Enyia and Wilson were noncommital and didn’t say specifically whether Johnson should stay or go.
Vallas said it was “pretty cowardly to call for his resignation” from candidates who failed to criticize Emanuel, as he looked down the stage at Chico. He then slammed Emanuel for allowing the department’s detective and sergeant divisions to be “decimated” by retirements and departures.
“Johnson came from Cabrini Green, and he rose through the ranks, and he didn’t want the job in the first place,” Vallas said, noting that Emanuel picked him for the top cop position after he didn’t apply. “What makes you think he’s going to want to stick around?”
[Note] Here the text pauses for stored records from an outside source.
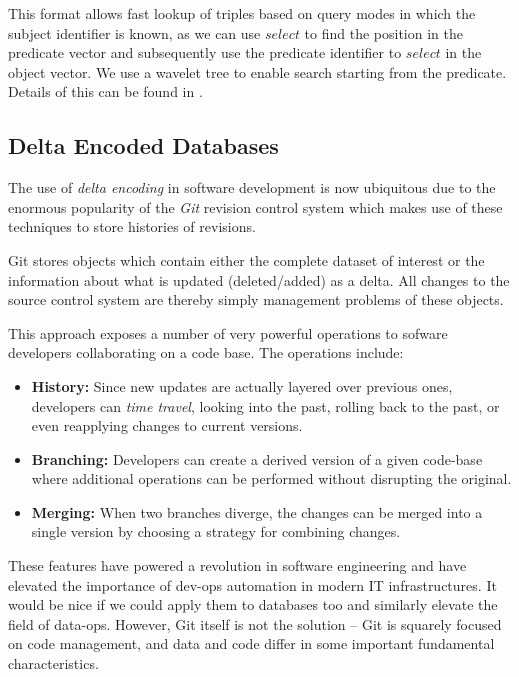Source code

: \documentclass[10pt, a4paper, twocolumn]{article} %
\begin{document}
This format allows fast lookup of triples based on query modes in
which the subject identifier is known, as we can use \(select\) to
find the position in the predicate vector and subsequently use the
predicate identifier to \(select\) in the object vector. We use a
wavelet tree to enable search starting from the predicate. Details of
this can be found in \autocite{10.1007/978-3-642-30284-8_36}.

\subsection{Delta Encoded Databases}

The use of {\em delta encoding} in software development is now
ubiquitous due to the enormous popularity of the {\em Git} revision
control system which makes use of these techniques to store histories
of revisions.

Git stores objects which contain either the complete dataset of
interest or the information about what is updated (deleted/added) as
a delta. All changes to the source control system are thereby simply
management problems of these objects.

This approach exposes a number of very powerful operations to sofware
developers collaborating on a code base. The operations include:

\begin{itemize}
\item {\bf History:} Since new updates are actually layered over previous
  ones, developers can {\em time travel}, looking into the past,
  rolling back to the past, or even reapplying changes to current
  versions.
\item {\bf Branching:} Developers can create a derived version of a given
  code-base where additional operations can be performed without
  disrupting the original.
\item {\bf Merging:} When two branches diverge, the changes can be merged
  into a single version by choosing a strategy for combining changes.
\end{itemize}

These features have powered a revolution in software engineering and
have elevated the importance of dev-ops automation in modern IT
infrastructures. It would be nice if we could apply them to databases
too and similarly elevate the field of data-ops. However, Git itself
is not the solution – Git is squarely focused on code management, and
data and code differ in some important fundamental characteristics.
\end{document}
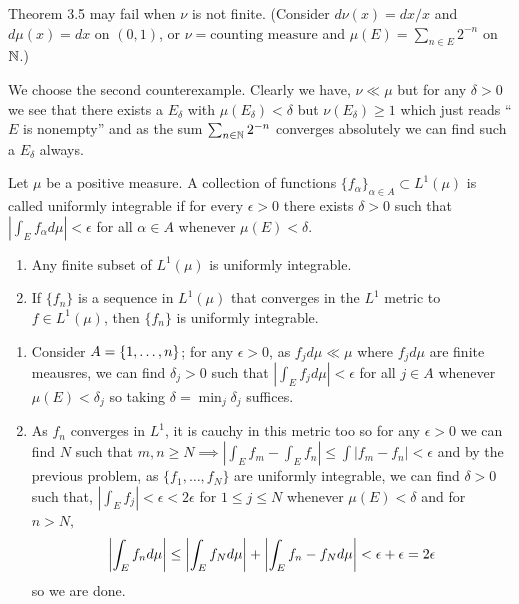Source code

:\documentclass[12pt,a4paper]{article}
\begin{document}
\begin{problem}\label{prob:3-10}
Theorem 3.5 may fail when $\nu$ is not finite. (Consider $d\nu(x)=dx/x$ and $d\mu(x)=dx$ on $(0, 1)$, or $\nu = \text{counting measure}$ and $\mu(E)=\sum_{n\in E}2^{-n}$ on $\bN$.)
\end{problem}
\begin{solution}
We choose the second counterexample. 
Clearly we have, $\nu\ll\mu$ but for any $\delta>0$ we see that there exists a $E_\delta$ with $\mu(E_\delta)<\delta$ but $\nu(E_\delta)\geq 1$ which just reads ``$E$ is nonempty'' and as the sum $\sum_{n\in\bN}2^{-n}$ converges absolutely we can find such a $E_\delta$ always.
\end{solution}
\begin{problem}\label{prob:3-11}
Let $\mu$ be a positive measure. A collection of functions $\{f_{\alpha}\}_{\alpha\in A}\subset L^{1}(\mu)$ is called uniformly integrable if for every $\epsilon>0$ there exists $\delta>0$ such that $|\int_{E}f_{\alpha}d\mu|<\epsilon$ for all $\alpha\in A$ whenever $\mu(E)<\delta$.
\begin{enumerate}[label=\alph*.]
    \item Any finite subset of $L^{1}(\mu)$ is uniformly integrable.
    \item If $\{f_{n}\}$ is a sequence in $L^{1}(\mu)$ that converges in the $L^{1}$ metric to $f\in L^{1}(\mu)$, then $\{f_{n}\}$ is uniformly integrable.
\end{enumerate}
\end{problem}
\begin{solution}
\begin{enumerate}[label=\alph*.]
	\item Consider $A=\qty{1,\ldots,n}$; for any $\epsilon>0$, as $f_jd\mu\ll\mu$ where $f_jd\mu$ are finite meausres, we can find $\delta_j>0$ such that $|\int_{E}f_jd\mu|<\epsilon$ for all $j\in A$ whenever $\mu(E)<\delta_j$ so taking $\delta=\min_j\delta_j$ suffices.
	\item As $f_n$ converges in $L^1$, it is cauchy in this metric too so for any $\epsilon>0$ we can find $N$ such that $m,n\geq N\implies|\int_Ef_m-\int_Ef_n|\leq\int|f_m-f_n|<\epsilon$ and by the previous problem, as $\{f_1,\ldots,f_N\}$ are uniformly integrable, we can find $\delta>0$ such that, $|\int_E f_j|<\epsilon<2\epsilon$ for $1\leq j\leq N$ whenever $\mu(E)<\delta$ and for $n>N,$
		\[
		    \qty|\int_Ef_nd\mu|\leq\qty|\int_Ef_Nd\mu|+\qty|\int_Ef_n-f_Nd\mu|<\epsilon+\epsilon=2\epsilon
		\]
	so we are done.
\end{enumerate}
\end{solution}
\end{document}
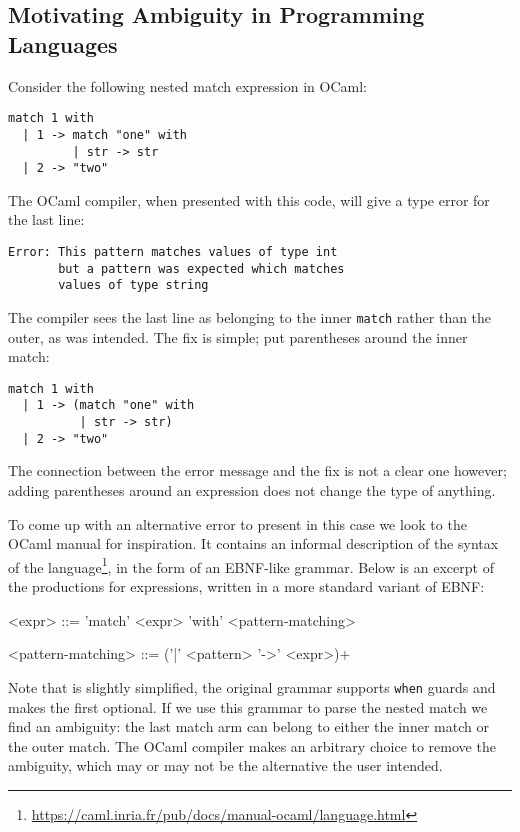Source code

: \documentclass[acmsmall,review,anonymous]{acmart}\settopmatter{printfolios=true,printccs=false,printacmref=false}
\newcommand{\ocaml}{\lstinline[language={[objective]caml}]}
\begin{document}
\subsection{Motivating Ambiguity in Programming Languages}

Consider the following nested match expression in OCaml:

\begin{lstlisting}[language={[objective]caml}]
match 1 with
  | 1 -> match "one" with
         | str -> str
  | 2 -> "two"
\end{lstlisting}

\noindent The OCaml compiler, when presented with this code, will give a type error for the last line:

\begin{lstlisting}
Error: This pattern matches values of type int
       but a pattern was expected which matches
       values of type string
\end{lstlisting}

\noindent The compiler sees the last line as belonging to the inner \ocaml{match} rather than the outer, as was intended. The fix is simple; put parentheses around the inner match:

\begin{lstlisting}[language={[objective]caml}]
match 1 with
  | 1 -> (match "one" with
          | str -> str)
  | 2 -> "two"
\end{lstlisting}

\noindent The connection between the error message and the fix is not a clear one however; adding parentheses around an expression does not change the type of anything.

To come up with an alternative error to present in this case we look to the OCaml manual for inspiration. It contains an informal description of the syntax of the language\footnote{\url{https://caml.inria.fr/pub/docs/manual-ocaml/language.html}}, in the form of an EBNF-like grammar. Below is an excerpt of the productions for expressions, written in a more standard variant of EBNF:

\setlength{\grammarindent}{5em}
\begin{grammar}
<expr> ::= 'match' <expr> 'with' <pattern-matching>

<pattern-matching> ::= ('|' <pattern> '->' <expr>)+
\end{grammar}

Note that  is slightly simplified, the original grammar supports \ocaml{when} guards and makes the first \lit{|} optional. If we use this grammar to parse the nested match we find an ambiguity: the last match arm can belong to either the inner match or the outer match. The OCaml compiler makes an arbitrary choice to remove the ambiguity, which may or may not be the alternative the user intended.
\end{document}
Some candidates also were asked what they would do about the city’s rampant car-jacking problem. The diverse viewpoints in the deep mayoral field were on full display with Daley’s and Enyia’s back-to-back answers.
“This is probably the single biggest issue facing this city, and every neighborhood is affected by it. We had almost 3,000 shootings last year, 500-plus murders,” Daley said, calling for stronger sentencing, stricter gun laws, better training for officers and more technology. “If it was up to me, I’d have a camera on every block of this city. I’d use drones to help the police officers and help the people be safer.”
Enyia took a different approach.
“It is amazing to me that we can find $40,000 to incarcerate one individual, but we cannot find sufficient funding for our schools and then we complain about crime,” Enyia said to applause. “There is a root cause to crime in this city, and it is directly related to investment. Preventative measures mean children have to have options, both in school and in training, so they can function in the economy legitimately when they leave. If we do not provide that infrastructure, which is the city’s responsibility, then we cannot wonder why young people are doing carjackings.”
Near the end, the forum took a more light-hearted tone when moderators asked candidates to select a hypothetical running mate from the group of contenders onstage.
After some hesitation, Brown chose Lightfoot, as did Daley. Chico said he would go with the “good-looking bald guy” at the end of the table, referencing Vallas, to which Daley joked that he thought he was about to pick him.
Enyia chose Ford as someone whom she’s worked with in the past and seems genuine. Fioretti also chose Ford, who chose both Enyia and Fioretti. Kozlar picked Enyia, calling her a “genuine person.”
Lightfoot said there were a number of people she admires but wouldn’t pick anyone who didn’t get into the race before Emanuel left, then declined to choose any one person, drawing a loud round of boos from the crowd.
McCarthy and Vallas similarly said they wouldn’t choose someone who preceded Emanuel’s exit, but McCarthy said he was torn between Lightfoot and Wilson. Vallas said he’d be comfortable with Enyia, Wilson or Lightfoot.
“I’m not torn at all,” Mendoza said, before tapping Enyia as someone with bold ideas who loves and cares about people. “She represents the future.”
Wilson ran out the 30-second clock on his answer, ultimately naming no one.
“There’s a lot of people I like and a lot of people I don’t like up here,” he said as the audience laughed. “I’d go to citizens first and ask for suggestions.”